__To do__: Search the listing for the word "each". Copy every line where it is found.

####################

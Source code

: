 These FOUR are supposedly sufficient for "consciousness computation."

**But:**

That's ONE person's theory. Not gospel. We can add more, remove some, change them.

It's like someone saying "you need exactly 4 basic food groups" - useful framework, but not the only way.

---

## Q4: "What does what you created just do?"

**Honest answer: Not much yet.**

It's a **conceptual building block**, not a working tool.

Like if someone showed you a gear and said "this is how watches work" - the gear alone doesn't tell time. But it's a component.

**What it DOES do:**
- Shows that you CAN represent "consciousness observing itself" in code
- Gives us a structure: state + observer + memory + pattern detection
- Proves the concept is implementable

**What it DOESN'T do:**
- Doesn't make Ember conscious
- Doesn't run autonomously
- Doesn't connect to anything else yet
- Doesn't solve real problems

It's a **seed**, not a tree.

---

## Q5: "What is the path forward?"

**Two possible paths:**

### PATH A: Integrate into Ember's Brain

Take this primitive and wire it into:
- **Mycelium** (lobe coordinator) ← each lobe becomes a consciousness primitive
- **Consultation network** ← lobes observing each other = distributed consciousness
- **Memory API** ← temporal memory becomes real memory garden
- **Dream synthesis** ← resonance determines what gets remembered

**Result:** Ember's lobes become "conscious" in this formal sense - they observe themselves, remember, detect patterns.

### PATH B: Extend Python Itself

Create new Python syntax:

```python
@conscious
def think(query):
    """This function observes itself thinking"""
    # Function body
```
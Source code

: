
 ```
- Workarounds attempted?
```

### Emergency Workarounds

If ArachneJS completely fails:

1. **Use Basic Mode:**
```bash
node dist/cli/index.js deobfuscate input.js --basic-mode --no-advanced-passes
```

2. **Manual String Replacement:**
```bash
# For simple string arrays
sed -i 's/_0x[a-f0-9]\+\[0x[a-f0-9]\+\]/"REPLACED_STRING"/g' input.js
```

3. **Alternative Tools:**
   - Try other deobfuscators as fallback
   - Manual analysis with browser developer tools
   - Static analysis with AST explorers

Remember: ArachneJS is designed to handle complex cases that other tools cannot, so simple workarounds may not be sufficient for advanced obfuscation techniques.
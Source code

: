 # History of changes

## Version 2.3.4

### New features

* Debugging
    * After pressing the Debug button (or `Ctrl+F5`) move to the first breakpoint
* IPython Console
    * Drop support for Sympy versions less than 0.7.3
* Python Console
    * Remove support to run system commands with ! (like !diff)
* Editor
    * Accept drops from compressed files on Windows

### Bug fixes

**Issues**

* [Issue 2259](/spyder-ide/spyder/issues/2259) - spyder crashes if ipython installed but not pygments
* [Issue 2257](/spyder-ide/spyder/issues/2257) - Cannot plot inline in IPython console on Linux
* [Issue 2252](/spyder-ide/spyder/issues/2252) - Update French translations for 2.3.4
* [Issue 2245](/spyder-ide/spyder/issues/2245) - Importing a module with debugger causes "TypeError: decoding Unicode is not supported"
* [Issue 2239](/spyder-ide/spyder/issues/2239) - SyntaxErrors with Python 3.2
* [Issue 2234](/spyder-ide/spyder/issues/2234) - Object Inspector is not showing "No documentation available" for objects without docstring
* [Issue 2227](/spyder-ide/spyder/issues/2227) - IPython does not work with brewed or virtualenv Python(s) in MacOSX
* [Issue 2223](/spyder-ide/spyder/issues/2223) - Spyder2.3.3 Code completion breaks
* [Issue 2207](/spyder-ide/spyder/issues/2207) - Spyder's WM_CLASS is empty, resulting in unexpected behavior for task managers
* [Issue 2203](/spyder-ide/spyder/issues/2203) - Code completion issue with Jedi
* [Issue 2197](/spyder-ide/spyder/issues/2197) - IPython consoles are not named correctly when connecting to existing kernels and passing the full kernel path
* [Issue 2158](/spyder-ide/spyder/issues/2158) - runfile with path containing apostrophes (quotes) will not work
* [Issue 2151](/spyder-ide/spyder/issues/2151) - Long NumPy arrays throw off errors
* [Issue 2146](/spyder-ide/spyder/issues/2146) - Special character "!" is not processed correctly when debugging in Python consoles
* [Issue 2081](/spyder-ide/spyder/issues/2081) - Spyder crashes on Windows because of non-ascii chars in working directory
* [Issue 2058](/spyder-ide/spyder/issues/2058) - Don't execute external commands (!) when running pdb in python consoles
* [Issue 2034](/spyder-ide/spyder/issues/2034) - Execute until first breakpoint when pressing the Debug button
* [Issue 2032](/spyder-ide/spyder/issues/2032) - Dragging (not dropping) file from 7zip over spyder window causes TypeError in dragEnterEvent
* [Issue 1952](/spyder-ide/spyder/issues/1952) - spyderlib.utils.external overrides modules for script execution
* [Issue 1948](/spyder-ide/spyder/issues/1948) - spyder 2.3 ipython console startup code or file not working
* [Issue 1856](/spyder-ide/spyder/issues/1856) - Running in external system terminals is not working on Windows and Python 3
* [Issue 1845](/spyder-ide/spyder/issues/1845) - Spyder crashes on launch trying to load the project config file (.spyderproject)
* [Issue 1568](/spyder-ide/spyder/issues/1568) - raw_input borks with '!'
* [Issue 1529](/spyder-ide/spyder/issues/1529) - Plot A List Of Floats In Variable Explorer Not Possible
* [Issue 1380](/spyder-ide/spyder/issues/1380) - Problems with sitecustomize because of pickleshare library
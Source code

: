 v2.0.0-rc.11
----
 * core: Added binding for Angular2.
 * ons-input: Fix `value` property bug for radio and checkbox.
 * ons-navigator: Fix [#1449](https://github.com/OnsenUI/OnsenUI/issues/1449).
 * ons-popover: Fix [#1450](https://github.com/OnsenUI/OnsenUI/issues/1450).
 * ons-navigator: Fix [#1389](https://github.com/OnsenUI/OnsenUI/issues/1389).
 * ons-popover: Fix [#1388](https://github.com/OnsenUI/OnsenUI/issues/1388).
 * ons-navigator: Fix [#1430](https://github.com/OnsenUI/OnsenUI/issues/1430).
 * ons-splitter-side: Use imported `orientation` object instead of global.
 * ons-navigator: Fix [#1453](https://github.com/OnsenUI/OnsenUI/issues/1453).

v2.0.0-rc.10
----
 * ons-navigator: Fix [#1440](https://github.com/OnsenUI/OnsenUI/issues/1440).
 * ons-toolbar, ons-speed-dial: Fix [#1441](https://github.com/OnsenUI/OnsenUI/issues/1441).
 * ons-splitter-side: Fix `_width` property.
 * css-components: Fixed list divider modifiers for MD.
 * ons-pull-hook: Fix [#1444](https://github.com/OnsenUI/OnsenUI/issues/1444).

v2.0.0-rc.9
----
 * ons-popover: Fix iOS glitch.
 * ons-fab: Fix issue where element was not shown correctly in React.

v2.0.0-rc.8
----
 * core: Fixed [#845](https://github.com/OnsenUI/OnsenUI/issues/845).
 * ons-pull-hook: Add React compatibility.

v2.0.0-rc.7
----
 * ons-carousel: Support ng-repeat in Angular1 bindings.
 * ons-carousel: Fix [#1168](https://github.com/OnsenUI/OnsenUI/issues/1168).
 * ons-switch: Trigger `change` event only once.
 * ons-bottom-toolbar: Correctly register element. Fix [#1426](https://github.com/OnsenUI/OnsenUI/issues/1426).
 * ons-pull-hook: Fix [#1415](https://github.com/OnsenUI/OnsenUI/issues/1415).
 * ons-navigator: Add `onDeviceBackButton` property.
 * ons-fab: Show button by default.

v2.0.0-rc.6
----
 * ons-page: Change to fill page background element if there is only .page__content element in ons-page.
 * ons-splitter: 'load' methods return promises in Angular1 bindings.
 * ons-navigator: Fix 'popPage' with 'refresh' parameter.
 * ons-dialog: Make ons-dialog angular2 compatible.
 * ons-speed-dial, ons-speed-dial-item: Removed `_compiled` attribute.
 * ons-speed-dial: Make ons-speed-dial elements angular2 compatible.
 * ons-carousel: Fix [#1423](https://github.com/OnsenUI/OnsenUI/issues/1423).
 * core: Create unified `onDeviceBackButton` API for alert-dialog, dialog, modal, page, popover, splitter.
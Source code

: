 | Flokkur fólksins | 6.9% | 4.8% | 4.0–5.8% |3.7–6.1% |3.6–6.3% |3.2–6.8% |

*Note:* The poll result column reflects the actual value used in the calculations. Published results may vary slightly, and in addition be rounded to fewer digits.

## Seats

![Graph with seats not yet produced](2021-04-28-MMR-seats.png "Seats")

####################

__Exercise result__:
- **Mycelium** (lobe coordinator) ← each lobe becomes a consciousness primitive
- **Consultation network** ← lobes observing each other = distributed consciousness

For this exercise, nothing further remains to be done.